→ WHAT THIS TASK INVOLVES: Filter these records by the string "customError", copying each line that holds it.

[RECORD EXCERPTS Boundary: Start]

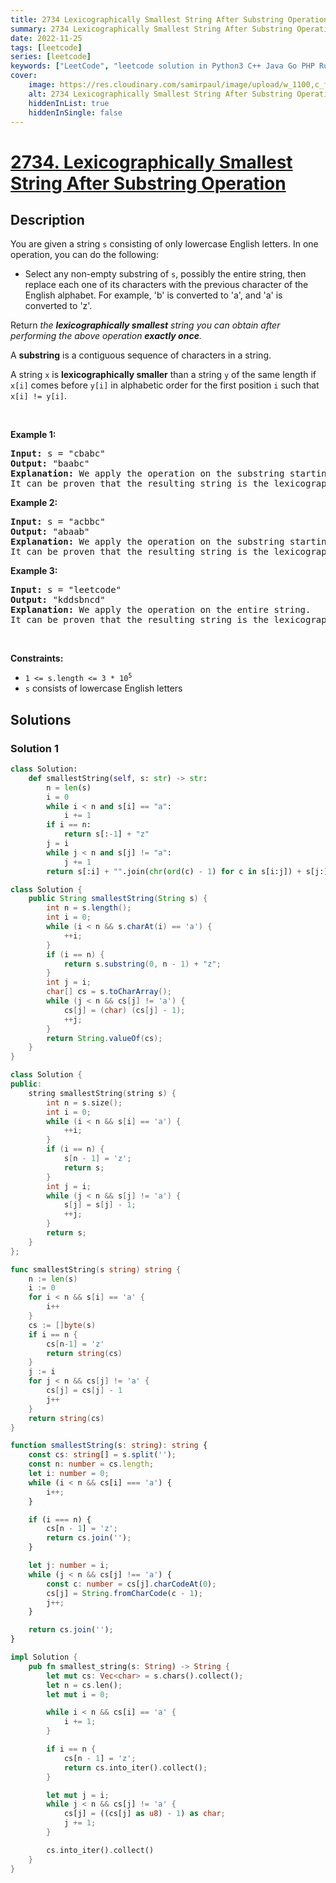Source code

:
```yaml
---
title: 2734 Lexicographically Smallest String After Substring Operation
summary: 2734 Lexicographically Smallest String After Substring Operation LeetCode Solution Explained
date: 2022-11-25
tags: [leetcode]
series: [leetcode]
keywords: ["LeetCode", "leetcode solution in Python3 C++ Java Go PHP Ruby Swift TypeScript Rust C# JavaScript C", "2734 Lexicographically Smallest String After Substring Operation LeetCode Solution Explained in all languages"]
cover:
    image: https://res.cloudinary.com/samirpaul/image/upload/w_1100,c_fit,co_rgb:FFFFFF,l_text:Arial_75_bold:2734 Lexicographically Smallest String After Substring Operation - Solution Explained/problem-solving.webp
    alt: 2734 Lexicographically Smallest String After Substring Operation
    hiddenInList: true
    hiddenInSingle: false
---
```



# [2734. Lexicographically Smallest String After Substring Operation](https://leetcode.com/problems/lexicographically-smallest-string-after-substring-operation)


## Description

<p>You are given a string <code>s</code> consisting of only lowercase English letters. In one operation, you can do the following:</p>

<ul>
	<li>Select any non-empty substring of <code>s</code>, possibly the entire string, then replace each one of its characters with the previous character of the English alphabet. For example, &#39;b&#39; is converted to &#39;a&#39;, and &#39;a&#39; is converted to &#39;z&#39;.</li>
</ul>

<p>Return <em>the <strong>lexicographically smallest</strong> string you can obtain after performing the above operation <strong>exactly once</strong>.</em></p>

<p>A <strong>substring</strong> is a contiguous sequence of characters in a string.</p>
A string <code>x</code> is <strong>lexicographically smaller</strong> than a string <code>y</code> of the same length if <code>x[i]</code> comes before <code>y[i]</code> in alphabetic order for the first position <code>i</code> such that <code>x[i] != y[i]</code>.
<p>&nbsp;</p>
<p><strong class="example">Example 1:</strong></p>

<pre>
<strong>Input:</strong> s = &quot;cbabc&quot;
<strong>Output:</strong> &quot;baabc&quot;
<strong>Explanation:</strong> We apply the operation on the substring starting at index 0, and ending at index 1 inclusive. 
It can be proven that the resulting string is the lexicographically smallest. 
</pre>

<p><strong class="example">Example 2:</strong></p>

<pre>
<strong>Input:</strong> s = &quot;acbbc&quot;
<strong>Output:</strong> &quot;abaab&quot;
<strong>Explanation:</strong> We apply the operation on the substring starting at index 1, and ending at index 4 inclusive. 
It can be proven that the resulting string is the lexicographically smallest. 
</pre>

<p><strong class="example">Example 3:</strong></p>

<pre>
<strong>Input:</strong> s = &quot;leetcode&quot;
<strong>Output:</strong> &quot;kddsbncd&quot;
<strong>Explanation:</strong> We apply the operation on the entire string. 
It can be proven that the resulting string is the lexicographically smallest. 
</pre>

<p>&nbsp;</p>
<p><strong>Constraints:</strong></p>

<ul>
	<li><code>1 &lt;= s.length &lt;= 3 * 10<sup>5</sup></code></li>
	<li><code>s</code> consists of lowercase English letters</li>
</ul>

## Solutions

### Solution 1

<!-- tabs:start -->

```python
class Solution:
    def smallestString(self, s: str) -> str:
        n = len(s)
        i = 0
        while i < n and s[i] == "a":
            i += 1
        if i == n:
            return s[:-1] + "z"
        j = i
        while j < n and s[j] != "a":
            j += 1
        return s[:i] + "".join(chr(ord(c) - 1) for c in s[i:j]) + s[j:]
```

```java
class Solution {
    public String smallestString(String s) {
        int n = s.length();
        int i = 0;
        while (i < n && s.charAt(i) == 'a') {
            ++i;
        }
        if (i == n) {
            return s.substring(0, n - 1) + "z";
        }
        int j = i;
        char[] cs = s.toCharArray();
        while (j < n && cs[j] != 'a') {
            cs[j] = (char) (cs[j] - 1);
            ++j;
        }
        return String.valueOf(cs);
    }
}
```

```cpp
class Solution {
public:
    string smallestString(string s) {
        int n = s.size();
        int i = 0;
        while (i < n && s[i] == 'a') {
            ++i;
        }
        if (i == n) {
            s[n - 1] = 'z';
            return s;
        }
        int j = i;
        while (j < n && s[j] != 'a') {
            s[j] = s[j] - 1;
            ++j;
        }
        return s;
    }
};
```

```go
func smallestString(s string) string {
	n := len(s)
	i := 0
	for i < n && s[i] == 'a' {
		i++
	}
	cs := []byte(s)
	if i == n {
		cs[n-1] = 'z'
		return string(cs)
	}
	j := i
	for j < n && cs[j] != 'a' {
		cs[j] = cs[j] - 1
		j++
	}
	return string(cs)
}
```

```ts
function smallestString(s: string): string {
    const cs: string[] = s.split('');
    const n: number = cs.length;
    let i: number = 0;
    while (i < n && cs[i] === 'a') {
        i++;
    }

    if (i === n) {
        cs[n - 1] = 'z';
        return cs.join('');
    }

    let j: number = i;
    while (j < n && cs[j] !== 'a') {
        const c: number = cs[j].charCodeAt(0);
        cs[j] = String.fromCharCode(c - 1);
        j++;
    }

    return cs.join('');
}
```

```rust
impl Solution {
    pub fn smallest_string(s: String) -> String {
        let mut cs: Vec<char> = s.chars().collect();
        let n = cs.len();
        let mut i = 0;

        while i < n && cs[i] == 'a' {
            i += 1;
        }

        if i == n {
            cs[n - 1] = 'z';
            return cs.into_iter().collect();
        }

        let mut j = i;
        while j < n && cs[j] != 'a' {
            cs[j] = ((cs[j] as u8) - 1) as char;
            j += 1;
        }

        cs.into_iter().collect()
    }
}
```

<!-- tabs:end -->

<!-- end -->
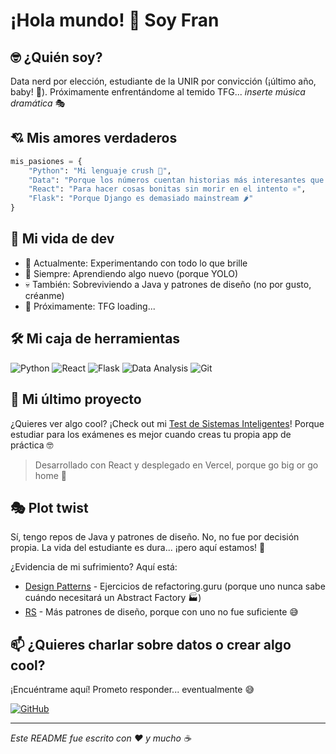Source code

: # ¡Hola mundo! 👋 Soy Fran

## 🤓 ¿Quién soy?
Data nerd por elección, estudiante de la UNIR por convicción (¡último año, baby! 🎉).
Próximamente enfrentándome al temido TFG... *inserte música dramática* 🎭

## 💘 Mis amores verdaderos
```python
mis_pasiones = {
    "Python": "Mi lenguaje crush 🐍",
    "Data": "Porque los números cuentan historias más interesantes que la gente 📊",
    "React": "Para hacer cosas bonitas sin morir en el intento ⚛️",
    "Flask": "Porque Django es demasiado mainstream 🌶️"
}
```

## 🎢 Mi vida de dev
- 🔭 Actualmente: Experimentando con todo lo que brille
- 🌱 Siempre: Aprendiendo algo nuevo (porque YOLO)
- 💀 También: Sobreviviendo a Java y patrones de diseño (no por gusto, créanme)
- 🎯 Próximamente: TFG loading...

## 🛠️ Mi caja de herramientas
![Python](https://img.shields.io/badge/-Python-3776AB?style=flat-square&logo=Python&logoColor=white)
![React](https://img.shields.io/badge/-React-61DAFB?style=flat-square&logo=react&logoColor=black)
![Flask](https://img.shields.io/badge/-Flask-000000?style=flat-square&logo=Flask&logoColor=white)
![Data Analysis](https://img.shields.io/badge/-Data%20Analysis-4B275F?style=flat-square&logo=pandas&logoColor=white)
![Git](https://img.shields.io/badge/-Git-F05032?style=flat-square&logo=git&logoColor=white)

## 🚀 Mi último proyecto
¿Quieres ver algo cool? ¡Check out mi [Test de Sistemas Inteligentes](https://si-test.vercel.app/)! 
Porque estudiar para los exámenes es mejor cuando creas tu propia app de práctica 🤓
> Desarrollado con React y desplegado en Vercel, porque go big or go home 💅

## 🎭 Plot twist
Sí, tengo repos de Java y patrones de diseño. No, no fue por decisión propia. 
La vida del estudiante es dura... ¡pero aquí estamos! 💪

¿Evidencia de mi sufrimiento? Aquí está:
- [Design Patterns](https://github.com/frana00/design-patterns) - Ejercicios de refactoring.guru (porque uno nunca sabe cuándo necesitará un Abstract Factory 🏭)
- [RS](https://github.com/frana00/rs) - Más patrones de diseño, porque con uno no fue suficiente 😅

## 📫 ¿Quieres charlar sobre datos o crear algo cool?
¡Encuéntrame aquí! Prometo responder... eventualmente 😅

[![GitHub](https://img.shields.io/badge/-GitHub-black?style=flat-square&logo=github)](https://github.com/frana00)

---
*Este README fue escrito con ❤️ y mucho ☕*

[RECORD EXCERPTS Boundary: End]
[RECORD EXCERPTS Boundary: Start]

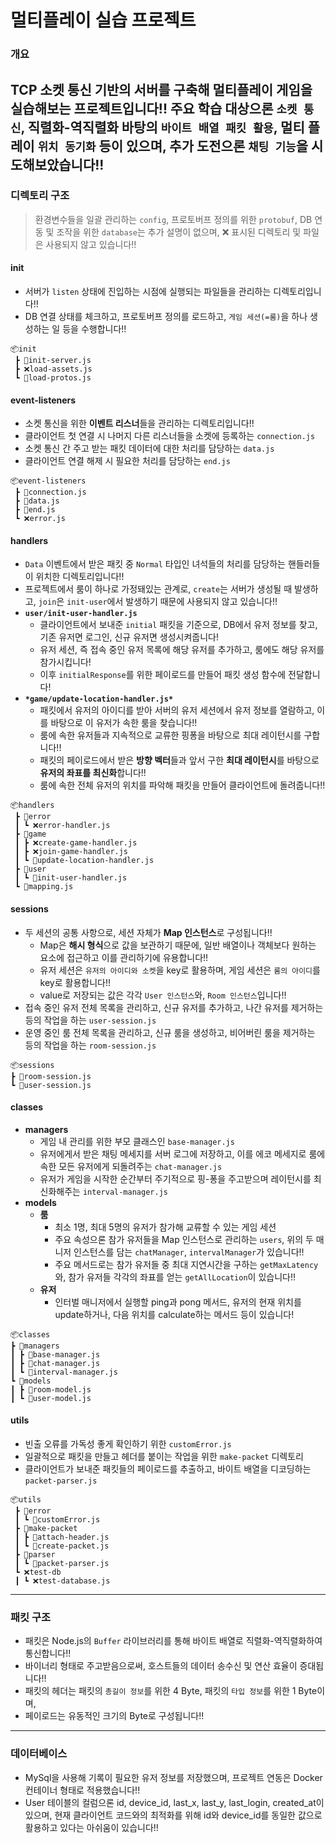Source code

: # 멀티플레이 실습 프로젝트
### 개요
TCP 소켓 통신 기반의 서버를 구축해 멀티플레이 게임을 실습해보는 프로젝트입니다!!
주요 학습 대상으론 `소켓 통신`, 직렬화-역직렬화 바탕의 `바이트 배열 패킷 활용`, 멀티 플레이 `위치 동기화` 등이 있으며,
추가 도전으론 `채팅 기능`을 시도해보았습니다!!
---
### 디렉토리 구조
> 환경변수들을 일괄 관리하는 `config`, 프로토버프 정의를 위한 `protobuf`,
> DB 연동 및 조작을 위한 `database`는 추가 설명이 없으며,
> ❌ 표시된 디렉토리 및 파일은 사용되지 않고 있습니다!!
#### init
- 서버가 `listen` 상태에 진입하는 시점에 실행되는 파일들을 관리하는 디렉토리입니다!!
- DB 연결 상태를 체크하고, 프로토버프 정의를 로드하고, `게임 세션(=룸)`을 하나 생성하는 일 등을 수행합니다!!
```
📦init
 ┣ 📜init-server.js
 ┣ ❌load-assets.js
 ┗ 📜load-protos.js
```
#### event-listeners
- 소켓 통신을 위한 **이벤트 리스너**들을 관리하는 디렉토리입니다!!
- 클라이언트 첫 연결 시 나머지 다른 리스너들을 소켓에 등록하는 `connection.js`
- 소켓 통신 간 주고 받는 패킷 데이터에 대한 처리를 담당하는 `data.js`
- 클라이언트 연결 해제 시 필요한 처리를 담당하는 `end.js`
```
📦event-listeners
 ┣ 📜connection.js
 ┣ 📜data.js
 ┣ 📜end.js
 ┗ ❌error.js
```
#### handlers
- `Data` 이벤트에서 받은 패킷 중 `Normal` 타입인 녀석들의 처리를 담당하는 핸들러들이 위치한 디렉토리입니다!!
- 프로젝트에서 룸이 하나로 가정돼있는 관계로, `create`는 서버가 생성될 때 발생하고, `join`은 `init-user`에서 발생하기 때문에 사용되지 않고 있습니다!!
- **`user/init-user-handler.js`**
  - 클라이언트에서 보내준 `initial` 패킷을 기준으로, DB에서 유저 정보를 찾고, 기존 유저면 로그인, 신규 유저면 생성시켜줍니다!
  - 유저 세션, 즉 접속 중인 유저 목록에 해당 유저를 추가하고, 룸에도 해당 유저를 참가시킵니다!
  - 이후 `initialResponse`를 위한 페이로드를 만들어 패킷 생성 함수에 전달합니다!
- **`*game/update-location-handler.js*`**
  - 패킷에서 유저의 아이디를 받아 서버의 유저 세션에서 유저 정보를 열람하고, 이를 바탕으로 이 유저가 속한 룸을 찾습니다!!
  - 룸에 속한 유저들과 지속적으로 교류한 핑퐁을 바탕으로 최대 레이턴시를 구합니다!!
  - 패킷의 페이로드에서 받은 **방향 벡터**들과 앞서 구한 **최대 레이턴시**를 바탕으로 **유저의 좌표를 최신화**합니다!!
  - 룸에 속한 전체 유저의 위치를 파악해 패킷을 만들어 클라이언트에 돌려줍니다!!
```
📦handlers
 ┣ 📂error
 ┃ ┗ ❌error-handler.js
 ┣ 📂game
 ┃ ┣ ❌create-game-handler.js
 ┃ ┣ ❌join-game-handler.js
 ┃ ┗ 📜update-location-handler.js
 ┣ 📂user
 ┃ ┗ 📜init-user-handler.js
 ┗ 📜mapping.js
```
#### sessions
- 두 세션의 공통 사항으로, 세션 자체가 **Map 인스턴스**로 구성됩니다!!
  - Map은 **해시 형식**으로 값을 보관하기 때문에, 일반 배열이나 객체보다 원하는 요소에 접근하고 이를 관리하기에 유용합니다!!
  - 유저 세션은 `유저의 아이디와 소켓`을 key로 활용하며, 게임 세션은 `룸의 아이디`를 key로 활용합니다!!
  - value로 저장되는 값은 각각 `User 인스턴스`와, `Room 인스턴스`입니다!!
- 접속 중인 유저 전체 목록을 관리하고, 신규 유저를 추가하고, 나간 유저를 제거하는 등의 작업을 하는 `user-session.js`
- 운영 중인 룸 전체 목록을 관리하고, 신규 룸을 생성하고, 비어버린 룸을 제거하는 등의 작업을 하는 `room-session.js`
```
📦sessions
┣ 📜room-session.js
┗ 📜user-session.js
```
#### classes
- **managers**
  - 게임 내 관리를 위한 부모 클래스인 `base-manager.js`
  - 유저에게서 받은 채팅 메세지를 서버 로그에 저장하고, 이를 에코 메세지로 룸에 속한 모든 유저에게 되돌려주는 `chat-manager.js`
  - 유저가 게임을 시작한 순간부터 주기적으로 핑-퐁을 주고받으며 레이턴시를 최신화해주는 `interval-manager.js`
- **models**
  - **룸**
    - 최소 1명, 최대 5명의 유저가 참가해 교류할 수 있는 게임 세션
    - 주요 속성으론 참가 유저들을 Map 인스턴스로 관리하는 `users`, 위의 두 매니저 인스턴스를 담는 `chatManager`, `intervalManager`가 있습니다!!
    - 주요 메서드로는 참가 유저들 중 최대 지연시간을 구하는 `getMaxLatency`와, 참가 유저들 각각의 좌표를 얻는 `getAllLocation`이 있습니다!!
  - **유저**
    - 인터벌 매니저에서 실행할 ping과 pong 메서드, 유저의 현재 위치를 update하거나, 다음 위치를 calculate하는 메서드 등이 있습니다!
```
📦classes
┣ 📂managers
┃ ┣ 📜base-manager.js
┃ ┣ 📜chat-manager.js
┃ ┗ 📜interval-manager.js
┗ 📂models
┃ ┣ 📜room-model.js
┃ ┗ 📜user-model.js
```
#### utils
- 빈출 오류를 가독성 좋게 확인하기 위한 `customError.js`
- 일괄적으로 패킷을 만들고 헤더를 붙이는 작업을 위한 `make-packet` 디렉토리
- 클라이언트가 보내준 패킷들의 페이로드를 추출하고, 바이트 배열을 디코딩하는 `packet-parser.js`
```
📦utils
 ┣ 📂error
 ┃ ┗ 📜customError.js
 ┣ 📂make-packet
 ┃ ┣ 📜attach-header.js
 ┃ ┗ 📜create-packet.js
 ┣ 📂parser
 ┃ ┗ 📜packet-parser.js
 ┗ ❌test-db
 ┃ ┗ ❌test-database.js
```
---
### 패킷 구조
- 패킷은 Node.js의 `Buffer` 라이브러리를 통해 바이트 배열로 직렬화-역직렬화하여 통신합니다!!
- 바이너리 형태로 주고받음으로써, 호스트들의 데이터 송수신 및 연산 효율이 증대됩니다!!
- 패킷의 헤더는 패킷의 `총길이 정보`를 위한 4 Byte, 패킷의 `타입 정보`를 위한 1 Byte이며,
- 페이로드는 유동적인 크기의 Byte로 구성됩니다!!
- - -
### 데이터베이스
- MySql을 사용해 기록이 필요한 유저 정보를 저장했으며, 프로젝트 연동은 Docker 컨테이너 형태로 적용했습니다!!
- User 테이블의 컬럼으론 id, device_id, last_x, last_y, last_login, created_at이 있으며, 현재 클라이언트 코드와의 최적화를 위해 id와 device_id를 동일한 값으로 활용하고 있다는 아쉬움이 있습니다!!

[RECORD EXCERPTS Boundary: End]

→ OUTPUT OF THE TASK:
- 빈출 오류를 가독성 좋게 확인하기 위한 `customError.js`
 ┃ ┗ 📜customError.js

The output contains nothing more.